PROBLEM REQUIREMENTS
From the records below, copy the lines that include "Auszahlung".

== RECORDS

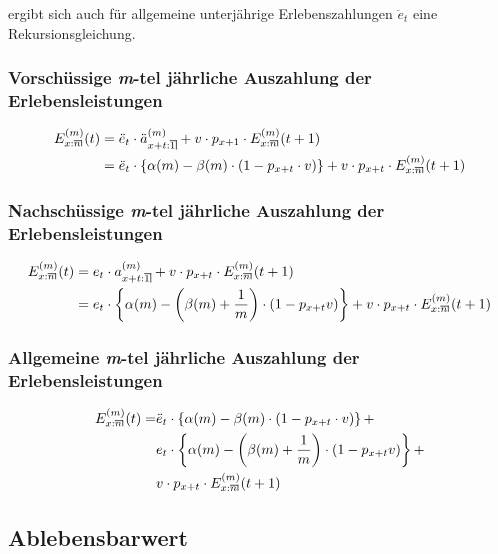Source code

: \documentclass[a4paper,10pt]{article}
\makeatletter
\newcommand{\xn}{{\act[x]{n}}}
\DeclareRobustCommand{\act}[2][]{%
\def\arraystretch{0}%
\setlength\arraycolsep{0.5pt}%
\setlength\arrayrulewidth{0.5pt}%
\setbox0=\hbox{$\scriptstyle#1\ifx#1\empty{asdf}\else:\fi#2$}%
\begin{array}[b]{*2{@{}>{\scriptstyle}c}|}
\cline{2-2}%
\rule[1.25pt]{0pt}{\ht0}%
#1\ifx#1\empty\else:\fi & #2%
\end{array}%
}
\makeatother
\begin{document}
ergibt sich auch für allgemeine unterjährige Erlebenszahlungen $\ddot{e}_t$ eine Rekursionsgleichung.

\subsubsection{Vorschüssige \textit{m}-tel jährliche Auszahlung der Erlebensleistungen}


\begin{align*}
E^{(m)}_\xn(t) &= \ddot{e}_t \cdot \ddot{a}_{\act[x+t]{1}}^{(m)} + v \cdot p_{x+1} \cdot E^{(m)}_\xn(t+1)\\
  &= \ddot{e}_t \cdot \left\{\alpha(m)  - \beta(m) \cdot \left(1-p_{x+t} \cdot v\right)\right\} + v\cdot p_{x+t} \cdot E^{(m)}_\xn(t+1)
\end{align*}


\subsubsection{Nachschüssige \textit{m}-tel jährliche Auszahlung der Erlebensleistungen}

\begin{align*}
E^{(m)}_\xn(t) &= e_t \cdot a_{\act[x+t]{1}}^{(m)} + v \cdot p_{x+t} \cdot E^{(m)}_\xn(t+1)\\
   &= e_t\cdot\left\{\alpha(m) - \left(\beta(m)+\frac1m\right)\cdot\left(1-p_{x+t} v\right)\right\} + v\cdot p_{x+t} \cdot E^{(m)}_\xn(t+1)
\end{align*}

\subsubsection{Allgemeine \textit{m}-tel jährliche Auszahlung der Erlebensleistungen}


\begin{align*}
E^{(m)}_\xn(t) = &\ddot{e}_t \cdot \left\{\alpha(m)  - \beta(m) \cdot \left(1-p_{x+t} \cdot v\right)\right\} +  \\
 &e_t\cdot\left\{\alpha(m) - \left(\beta(m)+\frac1m\right)\cdot\left(1-p_{x+t} v\right)\right\} + \\
 &v\cdot p_{x+t} \cdot E^{(m)}_\xn(t+1)
\end{align*}




\subsection{Ablebensbarwert}
\end{document}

====

RESULT FOR THIS TASK
\subsubsection{Vorschüssige \textit{m}-tel jährliche Auszahlung der Erlebensleistungen}
\subsubsection{Nachschüssige \textit{m}-tel jährliche Auszahlung der Erlebensleistungen}
\subsubsection{Allgemeine \textit{m}-tel jährliche Auszahlung der Erlebensleistungen}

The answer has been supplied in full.